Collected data
--*--
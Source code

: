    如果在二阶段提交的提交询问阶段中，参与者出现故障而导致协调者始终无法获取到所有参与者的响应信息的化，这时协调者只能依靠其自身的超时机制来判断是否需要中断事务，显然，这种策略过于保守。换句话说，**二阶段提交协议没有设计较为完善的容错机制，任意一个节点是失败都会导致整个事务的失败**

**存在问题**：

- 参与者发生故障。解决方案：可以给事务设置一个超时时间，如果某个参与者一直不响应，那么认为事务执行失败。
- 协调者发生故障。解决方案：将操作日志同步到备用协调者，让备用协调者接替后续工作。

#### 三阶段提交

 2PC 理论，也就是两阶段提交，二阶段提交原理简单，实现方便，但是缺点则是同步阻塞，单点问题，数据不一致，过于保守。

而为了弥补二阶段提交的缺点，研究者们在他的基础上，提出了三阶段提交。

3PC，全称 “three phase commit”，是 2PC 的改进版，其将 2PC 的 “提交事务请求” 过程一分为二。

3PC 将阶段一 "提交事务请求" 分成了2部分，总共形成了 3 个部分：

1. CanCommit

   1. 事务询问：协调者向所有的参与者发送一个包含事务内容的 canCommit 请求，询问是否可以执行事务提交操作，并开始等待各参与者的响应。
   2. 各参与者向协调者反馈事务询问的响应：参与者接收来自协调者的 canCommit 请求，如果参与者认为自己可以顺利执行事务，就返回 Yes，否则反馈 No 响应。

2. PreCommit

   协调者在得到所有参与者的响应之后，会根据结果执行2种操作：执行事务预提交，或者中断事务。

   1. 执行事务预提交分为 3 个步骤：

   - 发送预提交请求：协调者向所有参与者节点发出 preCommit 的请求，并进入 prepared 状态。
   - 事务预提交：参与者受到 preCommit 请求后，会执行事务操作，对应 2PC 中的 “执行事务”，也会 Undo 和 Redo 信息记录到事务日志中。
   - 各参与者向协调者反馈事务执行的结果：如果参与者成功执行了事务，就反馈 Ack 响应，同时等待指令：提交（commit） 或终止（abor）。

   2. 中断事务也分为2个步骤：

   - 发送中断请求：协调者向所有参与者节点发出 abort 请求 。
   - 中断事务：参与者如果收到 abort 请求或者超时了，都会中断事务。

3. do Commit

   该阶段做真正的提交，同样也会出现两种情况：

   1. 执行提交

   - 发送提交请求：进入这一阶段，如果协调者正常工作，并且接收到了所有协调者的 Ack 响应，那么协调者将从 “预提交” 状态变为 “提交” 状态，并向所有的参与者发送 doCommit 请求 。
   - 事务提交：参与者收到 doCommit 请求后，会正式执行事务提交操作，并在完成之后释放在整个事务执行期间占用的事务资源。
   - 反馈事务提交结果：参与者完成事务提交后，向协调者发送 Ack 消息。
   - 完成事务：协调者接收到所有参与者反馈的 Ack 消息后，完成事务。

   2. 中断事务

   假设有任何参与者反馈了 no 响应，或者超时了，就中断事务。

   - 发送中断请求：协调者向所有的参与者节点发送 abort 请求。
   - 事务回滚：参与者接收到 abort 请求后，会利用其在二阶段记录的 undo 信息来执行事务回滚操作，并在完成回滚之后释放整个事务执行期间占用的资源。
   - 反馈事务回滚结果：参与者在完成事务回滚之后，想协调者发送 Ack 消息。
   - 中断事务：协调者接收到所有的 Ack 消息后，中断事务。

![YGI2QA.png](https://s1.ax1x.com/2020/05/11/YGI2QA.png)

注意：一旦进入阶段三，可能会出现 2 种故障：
--*--
* Problem details *
Given the records above, restate word for word only the lines starting at the one with "2PC 的改进版，其将 2PC" and ending at the one with "- 各参与者向协调者反馈事务执行的结果：如果参与者成功执行了事务，就反馈 Ack".

* Written answer *
3PC，全称 “three phase commit”，是 2PC 的改进版，其将 2PC 的 “提交事务请求” 过程一分为二。

3PC 将阶段一 "提交事务请求" 分成了2部分，总共形成了 3 个部分：

1. CanCommit

   1. 事务询问：协调者向所有的参与者发送一个包含事务内容的 canCommit 请求，询问是否可以执行事务提交操作，并开始等待各参与者的响应。
   2. 各参与者向协调者反馈事务询问的响应：参与者接收来自协调者的 canCommit 请求，如果参与者认为自己可以顺利执行事务，就返回 Yes，否则反馈 No 响应。

2. PreCommit

   协调者在得到所有参与者的响应之后，会根据结果执行2种操作：执行事务预提交，或者中断事务。

   1. 执行事务预提交分为 3 个步骤：

   - 发送预提交请求：协调者向所有参与者节点发出 preCommit 的请求，并进入 prepared 状态。
   - 事务预提交：参与者受到 preCommit 请求后，会执行事务操作，对应 2PC 中的 “执行事务”，也会 Undo 和 Redo 信息记录到事务日志中。
   - 各参与者向协调者反馈事务执行的结果：如果参与者成功执行了事务，就反馈 Ack 响应，同时等待指令：提交（commit） 或终止（abor）。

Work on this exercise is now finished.